(Dataset entries)
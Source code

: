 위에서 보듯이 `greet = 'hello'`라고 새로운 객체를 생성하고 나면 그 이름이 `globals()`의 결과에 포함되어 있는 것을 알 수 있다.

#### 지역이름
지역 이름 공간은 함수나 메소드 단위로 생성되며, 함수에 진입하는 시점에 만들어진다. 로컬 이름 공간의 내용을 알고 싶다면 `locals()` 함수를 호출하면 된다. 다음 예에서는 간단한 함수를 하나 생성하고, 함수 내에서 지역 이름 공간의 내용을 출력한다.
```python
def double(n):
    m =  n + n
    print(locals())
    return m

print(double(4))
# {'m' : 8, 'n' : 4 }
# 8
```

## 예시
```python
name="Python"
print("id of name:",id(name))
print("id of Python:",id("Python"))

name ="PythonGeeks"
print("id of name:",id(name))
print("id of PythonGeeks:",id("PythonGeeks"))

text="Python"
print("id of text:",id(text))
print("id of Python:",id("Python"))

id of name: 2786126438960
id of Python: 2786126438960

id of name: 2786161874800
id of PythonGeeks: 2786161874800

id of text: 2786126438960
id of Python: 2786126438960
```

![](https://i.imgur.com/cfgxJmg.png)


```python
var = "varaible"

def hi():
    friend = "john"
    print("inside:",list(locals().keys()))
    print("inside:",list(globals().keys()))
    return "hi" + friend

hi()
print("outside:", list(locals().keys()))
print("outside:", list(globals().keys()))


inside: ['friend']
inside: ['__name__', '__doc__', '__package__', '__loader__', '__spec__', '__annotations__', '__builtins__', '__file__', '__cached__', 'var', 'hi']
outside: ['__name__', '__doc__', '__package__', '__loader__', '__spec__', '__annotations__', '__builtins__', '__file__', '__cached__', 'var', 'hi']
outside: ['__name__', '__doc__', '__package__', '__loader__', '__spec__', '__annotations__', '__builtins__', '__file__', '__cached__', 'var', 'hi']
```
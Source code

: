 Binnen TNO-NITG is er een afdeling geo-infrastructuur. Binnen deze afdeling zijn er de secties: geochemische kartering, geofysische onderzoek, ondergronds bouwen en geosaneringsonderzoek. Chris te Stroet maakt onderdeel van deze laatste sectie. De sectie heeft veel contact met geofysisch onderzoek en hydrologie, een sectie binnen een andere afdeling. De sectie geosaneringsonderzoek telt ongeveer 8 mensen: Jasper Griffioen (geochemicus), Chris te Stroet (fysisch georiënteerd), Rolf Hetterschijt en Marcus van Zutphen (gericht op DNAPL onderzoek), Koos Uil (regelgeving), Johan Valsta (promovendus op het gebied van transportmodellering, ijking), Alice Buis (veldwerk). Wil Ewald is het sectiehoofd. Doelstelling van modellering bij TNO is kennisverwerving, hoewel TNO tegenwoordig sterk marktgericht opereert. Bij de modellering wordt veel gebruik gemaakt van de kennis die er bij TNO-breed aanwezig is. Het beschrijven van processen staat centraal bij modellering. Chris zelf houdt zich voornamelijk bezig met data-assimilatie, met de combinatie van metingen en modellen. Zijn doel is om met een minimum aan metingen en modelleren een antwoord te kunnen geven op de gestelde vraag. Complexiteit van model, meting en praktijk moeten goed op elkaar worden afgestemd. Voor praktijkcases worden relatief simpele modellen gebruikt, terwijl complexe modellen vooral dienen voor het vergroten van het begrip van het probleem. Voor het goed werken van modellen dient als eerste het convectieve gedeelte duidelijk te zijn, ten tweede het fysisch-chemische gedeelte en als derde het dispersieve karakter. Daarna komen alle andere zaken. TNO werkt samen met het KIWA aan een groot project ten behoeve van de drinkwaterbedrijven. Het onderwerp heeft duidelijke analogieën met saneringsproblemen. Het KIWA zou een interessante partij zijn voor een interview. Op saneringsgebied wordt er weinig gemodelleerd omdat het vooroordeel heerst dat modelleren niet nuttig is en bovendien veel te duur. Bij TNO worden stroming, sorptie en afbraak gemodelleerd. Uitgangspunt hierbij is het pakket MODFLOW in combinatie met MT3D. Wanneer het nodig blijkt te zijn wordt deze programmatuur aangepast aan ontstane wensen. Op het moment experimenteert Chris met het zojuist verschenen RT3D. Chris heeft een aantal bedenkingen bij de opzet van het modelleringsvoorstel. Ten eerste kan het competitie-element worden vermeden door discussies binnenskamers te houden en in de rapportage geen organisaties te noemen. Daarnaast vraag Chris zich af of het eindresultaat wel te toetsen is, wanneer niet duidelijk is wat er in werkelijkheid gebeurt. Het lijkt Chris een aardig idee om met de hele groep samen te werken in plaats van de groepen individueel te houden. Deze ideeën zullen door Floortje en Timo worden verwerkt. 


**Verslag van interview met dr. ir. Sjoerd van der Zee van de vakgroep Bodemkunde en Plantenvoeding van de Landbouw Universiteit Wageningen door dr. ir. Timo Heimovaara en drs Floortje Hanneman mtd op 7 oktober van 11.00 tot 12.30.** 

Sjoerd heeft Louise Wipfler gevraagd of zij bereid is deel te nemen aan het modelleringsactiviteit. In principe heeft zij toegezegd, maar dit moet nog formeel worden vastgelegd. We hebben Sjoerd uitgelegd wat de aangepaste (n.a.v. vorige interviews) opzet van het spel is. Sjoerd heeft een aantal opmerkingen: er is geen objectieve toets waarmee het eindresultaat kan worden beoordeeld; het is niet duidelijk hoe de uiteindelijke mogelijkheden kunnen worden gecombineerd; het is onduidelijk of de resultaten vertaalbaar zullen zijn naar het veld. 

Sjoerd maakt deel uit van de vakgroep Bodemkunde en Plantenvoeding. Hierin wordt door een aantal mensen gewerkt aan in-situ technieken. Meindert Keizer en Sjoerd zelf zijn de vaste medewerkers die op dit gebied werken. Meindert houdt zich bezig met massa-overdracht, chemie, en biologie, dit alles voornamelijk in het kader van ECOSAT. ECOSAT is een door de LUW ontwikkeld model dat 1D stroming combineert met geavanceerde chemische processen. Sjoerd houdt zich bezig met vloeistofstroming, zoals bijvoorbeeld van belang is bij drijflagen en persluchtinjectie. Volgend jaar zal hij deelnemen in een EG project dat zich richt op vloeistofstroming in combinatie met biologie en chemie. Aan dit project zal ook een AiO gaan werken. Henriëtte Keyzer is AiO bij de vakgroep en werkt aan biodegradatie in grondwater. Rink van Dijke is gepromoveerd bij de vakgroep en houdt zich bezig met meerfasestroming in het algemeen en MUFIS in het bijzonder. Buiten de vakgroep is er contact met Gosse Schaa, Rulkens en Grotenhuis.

Work required:
Reproduce the data in full. Nothing in it may be altered.

Result of the exercise:
Source code

: 위에서 보듯이 `greet = 'hello'`라고 새로운 객체를 생성하고 나면 그 이름이 `globals()`의 결과에 포함되어 있는 것을 알 수 있다.

#### 지역이름
지역 이름 공간은 함수나 메소드 단위로 생성되며, 함수에 진입하는 시점에 만들어진다. 로컬 이름 공간의 내용을 알고 싶다면 `locals()` 함수를 호출하면 된다. 다음 예에서는 간단한 함수를 하나 생성하고, 함수 내에서 지역 이름 공간의 내용을 출력한다.
```python
def double(n):
    m =  n + n
    print(locals())
    return m

print(double(4))
# {'m' : 8, 'n' : 4 }
# 8
```

## 예시
```python
name="Python"
print("id of name:",id(name))
print("id of Python:",id("Python"))

name ="PythonGeeks"
print("id of name:",id(name))
print("id of PythonGeeks:",id("PythonGeeks"))

text="Python"
print("id of text:",id(text))
print("id of Python:",id("Python"))

id of name: 2786126438960
id of Python: 2786126438960

id of name: 2786161874800
id of PythonGeeks: 2786161874800

id of text: 2786126438960
id of Python: 2786126438960
```

![](https://i.imgur.com/cfgxJmg.png)


```python
var = "varaible"

def hi():
    friend = "john"
    print("inside:",list(locals().keys()))
    print("inside:",list(globals().keys()))
    return "hi" + friend

hi()
print("outside:", list(locals().keys()))
print("outside:", list(globals().keys()))


inside: ['friend']
inside: ['__name__', '__doc__', '__package__', '__loader__', '__spec__', '__annotations__', '__builtins__', '__file__', '__cached__', 'var', 'hi']
outside: ['__name__', '__doc__', '__package__', '__loader__', '__spec__', '__annotations__', '__builtins__', '__file__', '__cached__', 'var', 'hi']
outside: ['__name__', '__doc__', '__package__', '__loader__', '__spec__', '__annotations__', '__builtins__', '__file__', '__cached__', 'var', 'hi']
```
Source code

: Binnen TNO-NITG is er een afdeling geo-infrastructuur. Binnen deze afdeling zijn er de secties: geochemische kartering, geofysische onderzoek, ondergronds bouwen en geosaneringsonderzoek. Chris te Stroet maakt onderdeel van deze laatste sectie. De sectie heeft veel contact met geofysisch onderzoek en hydrologie, een sectie binnen een andere afdeling. De sectie geosaneringsonderzoek telt ongeveer 8 mensen: Jasper Griffioen (geochemicus), Chris te Stroet (fysisch georiënteerd), Rolf Hetterschijt en Marcus van Zutphen (gericht op DNAPL onderzoek), Koos Uil (regelgeving), Johan Valsta (promovendus op het gebied van transportmodellering, ijking), Alice Buis (veldwerk). Wil Ewald is het sectiehoofd. Doelstelling van modellering bij TNO is kennisverwerving, hoewel TNO tegenwoordig sterk marktgericht opereert. Bij de modellering wordt veel gebruik gemaakt van de kennis die er bij TNO-breed aanwezig is. Het beschrijven van processen staat centraal bij modellering. Chris zelf houdt zich voornamelijk bezig met data-assimilatie, met de combinatie van metingen en modellen. Zijn doel is om met een minimum aan metingen en modelleren een antwoord te kunnen geven op de gestelde vraag. Complexiteit van model, meting en praktijk moeten goed op elkaar worden afgestemd. Voor praktijkcases worden relatief simpele modellen gebruikt, terwijl complexe modellen vooral dienen voor het vergroten van het begrip van het probleem. Voor het goed werken van modellen dient als eerste het convectieve gedeelte duidelijk te zijn, ten tweede het fysisch-chemische gedeelte en als derde het dispersieve karakter. Daarna komen alle andere zaken. TNO werkt samen met het KIWA aan een groot project ten behoeve van de drinkwaterbedrijven. Het onderwerp heeft duidelijke analogieën met saneringsproblemen. Het KIWA zou een interessante partij zijn voor een interview. Op saneringsgebied wordt er weinig gemodelleerd omdat het vooroordeel heerst dat modelleren niet nuttig is en bovendien veel te duur. Bij TNO worden stroming, sorptie en afbraak gemodelleerd. Uitgangspunt hierbij is het pakket MODFLOW in combinatie met MT3D. Wanneer het nodig blijkt te zijn wordt deze programmatuur aangepast aan ontstane wensen. Op het moment experimenteert Chris met het zojuist verschenen RT3D. Chris heeft een aantal bedenkingen bij de opzet van het modelleringsvoorstel. Ten eerste kan het competitie-element worden vermeden door discussies binnenskamers te houden en in de rapportage geen organisaties te noemen. Daarnaast vraag Chris zich af of het eindresultaat wel te toetsen is, wanneer niet duidelijk is wat er in werkelijkheid gebeurt. Het lijkt Chris een aardig idee om met de hele groep samen te werken in plaats van de groepen individueel te houden. Deze ideeën zullen door Floortje en Timo worden verwerkt. 


**Verslag van interview met dr. ir. Sjoerd van der Zee van de vakgroep Bodemkunde en Plantenvoeding van de Landbouw Universiteit Wageningen door dr. ir. Timo Heimovaara en drs Floortje Hanneman mtd op 7 oktober van 11.00 tot 12.30.** 

Sjoerd heeft Louise Wipfler gevraagd of zij bereid is deel te nemen aan het modelleringsactiviteit. In principe heeft zij toegezegd, maar dit moet nog formeel worden vastgelegd. We hebben Sjoerd uitgelegd wat de aangepaste (n.a.v. vorige interviews) opzet van het spel is. Sjoerd heeft een aantal opmerkingen: er is geen objectieve toets waarmee het eindresultaat kan worden beoordeeld; het is niet duidelijk hoe de uiteindelijke mogelijkheden kunnen worden gecombineerd; het is onduidelijk of de resultaten vertaalbaar zullen zijn naar het veld. 

Sjoerd maakt deel uit van de vakgroep Bodemkunde en Plantenvoeding. Hierin wordt door een aantal mensen gewerkt aan in-situ technieken. Meindert Keizer en Sjoerd zelf zijn de vaste medewerkers die op dit gebied werken. Meindert houdt zich bezig met massa-overdracht, chemie, en biologie, dit alles voornamelijk in het kader van ECOSAT. ECOSAT is een door de LUW ontwikkeld model dat 1D stroming combineert met geavanceerde chemische processen. Sjoerd houdt zich bezig met vloeistofstroming, zoals bijvoorbeeld van belang is bij drijflagen en persluchtinjectie. Volgend jaar zal hij deelnemen in een EG project dat zich richt op vloeistofstroming in combinatie met biologie en chemie. Aan dit project zal ook een AiO gaan werken. Henriëtte Keyzer is AiO bij de vakgroep en werkt aan biodegradatie in grondwater. Rink van Dijke is gepromoveerd bij de vakgroep en houdt zich bezig met meerfasestroming in het algemeen en MUFIS in het bijzonder. Buiten de vakgroep is er contact met Gosse Schaa, Rulkens en Grotenhuis.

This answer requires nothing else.